**Entries supplied:**
• • • • • • •

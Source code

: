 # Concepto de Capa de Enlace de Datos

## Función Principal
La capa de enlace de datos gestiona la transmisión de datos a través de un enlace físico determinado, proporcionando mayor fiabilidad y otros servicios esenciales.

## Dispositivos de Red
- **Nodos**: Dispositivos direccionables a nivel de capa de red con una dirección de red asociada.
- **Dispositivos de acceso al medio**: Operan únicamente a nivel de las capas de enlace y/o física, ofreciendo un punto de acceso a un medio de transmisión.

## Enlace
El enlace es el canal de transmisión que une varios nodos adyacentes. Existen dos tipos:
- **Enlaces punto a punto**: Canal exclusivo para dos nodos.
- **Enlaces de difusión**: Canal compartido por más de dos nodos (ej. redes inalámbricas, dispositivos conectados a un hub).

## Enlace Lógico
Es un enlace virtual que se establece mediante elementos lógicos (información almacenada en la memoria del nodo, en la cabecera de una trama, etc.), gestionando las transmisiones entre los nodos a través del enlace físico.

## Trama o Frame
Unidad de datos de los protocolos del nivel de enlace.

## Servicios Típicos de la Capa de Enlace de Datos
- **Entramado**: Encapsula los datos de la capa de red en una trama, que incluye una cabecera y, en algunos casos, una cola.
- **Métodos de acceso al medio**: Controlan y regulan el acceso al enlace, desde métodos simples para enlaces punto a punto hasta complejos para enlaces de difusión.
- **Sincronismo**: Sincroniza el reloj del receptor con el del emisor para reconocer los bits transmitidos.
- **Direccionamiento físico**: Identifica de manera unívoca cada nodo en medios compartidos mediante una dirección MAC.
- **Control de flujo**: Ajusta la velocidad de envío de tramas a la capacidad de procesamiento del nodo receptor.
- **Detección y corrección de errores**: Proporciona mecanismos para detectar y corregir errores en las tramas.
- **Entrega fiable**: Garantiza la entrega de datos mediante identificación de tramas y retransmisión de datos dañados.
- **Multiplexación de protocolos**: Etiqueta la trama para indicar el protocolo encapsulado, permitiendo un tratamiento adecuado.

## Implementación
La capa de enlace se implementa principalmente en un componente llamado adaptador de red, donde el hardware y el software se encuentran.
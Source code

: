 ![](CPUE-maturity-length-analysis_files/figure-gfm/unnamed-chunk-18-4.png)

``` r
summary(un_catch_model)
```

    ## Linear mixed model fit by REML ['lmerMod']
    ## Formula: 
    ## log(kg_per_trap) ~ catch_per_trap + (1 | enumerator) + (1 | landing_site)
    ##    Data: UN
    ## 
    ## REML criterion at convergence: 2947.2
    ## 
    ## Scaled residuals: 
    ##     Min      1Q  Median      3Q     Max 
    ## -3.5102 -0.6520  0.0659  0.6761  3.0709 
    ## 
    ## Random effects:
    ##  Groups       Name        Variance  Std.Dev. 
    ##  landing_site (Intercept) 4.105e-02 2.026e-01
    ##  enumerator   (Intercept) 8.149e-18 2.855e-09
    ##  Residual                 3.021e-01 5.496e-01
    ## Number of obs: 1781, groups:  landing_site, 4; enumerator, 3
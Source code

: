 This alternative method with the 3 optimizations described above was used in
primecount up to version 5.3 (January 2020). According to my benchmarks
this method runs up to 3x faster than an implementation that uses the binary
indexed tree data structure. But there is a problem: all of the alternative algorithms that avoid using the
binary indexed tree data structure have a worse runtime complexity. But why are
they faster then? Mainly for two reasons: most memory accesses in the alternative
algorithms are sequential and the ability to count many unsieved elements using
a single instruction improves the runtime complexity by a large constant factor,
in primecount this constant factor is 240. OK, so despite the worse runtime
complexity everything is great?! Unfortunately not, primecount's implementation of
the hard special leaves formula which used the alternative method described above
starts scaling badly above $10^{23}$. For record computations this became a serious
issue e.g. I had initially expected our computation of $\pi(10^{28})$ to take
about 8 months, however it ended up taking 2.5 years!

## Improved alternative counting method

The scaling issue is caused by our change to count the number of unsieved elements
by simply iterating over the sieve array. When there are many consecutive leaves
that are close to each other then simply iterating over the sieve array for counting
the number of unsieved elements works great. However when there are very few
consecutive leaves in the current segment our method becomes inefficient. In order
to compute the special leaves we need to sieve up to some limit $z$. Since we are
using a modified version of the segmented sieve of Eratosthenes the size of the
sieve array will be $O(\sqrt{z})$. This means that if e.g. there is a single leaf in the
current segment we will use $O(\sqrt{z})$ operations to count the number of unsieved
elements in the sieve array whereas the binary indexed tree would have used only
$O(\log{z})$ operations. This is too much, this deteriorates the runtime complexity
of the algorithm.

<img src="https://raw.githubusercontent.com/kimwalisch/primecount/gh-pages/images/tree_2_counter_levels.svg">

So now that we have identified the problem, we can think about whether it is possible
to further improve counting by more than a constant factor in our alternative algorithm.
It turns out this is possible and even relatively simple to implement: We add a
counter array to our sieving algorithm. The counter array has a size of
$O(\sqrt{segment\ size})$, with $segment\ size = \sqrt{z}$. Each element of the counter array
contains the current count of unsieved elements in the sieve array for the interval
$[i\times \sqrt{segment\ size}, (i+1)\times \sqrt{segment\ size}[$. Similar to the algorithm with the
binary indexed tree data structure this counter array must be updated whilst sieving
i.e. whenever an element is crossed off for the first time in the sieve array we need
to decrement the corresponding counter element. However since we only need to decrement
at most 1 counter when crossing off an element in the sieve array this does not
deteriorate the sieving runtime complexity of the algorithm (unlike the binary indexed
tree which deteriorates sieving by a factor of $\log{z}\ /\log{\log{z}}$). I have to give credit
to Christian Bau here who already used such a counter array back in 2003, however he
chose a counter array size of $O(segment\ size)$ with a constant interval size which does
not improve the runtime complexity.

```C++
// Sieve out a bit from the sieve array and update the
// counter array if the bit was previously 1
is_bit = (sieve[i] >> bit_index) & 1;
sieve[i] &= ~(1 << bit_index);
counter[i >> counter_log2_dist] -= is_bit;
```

• • • • • • •

**To do:** Each line in the data that holds the word "unsieved" must be copied.

**Exercise result:**
algorithms are sequential and the ability to count many unsieved elements using
The scaling issue is caused by our change to count the number of unsieved elements
the number of unsieved elements works great. However when there are very few
current segment we will use $O(\sqrt{z})$ operations to count the number of unsieved
contains the current count of unsieved elements in the sieve array for the interval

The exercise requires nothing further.